## [YOUR OBJECTIVE]
The answer must consist of every record below, reproduced exactly.

BEGIN SUPPLIED RECORDS

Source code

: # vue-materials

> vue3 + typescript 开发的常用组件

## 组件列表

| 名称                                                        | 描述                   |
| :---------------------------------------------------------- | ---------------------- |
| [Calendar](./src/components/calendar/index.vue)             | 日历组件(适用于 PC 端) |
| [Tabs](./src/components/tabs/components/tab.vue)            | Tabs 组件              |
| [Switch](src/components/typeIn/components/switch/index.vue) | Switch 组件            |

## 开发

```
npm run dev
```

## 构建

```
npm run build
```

END SUPPLIED RECORDS

## [SOLVED EXERCISE]
Source code

: # vue-materials

> vue3 + typescript 开发的常用组件

## 组件列表

| 名称                                                        | 描述                   |
| :---------------------------------------------------------- | ---------------------- |
| [Calendar](./src/components/calendar/index.vue)             | 日历组件(适用于 PC 端) |
| [Tabs](./src/components/tabs/components/tab.vue)            | Tabs 组件              |
| [Switch](src/components/typeIn/components/switch/index.vue) | Switch 组件            |

## 开发

```
npm run dev
```

## 构建

```
npm run build
```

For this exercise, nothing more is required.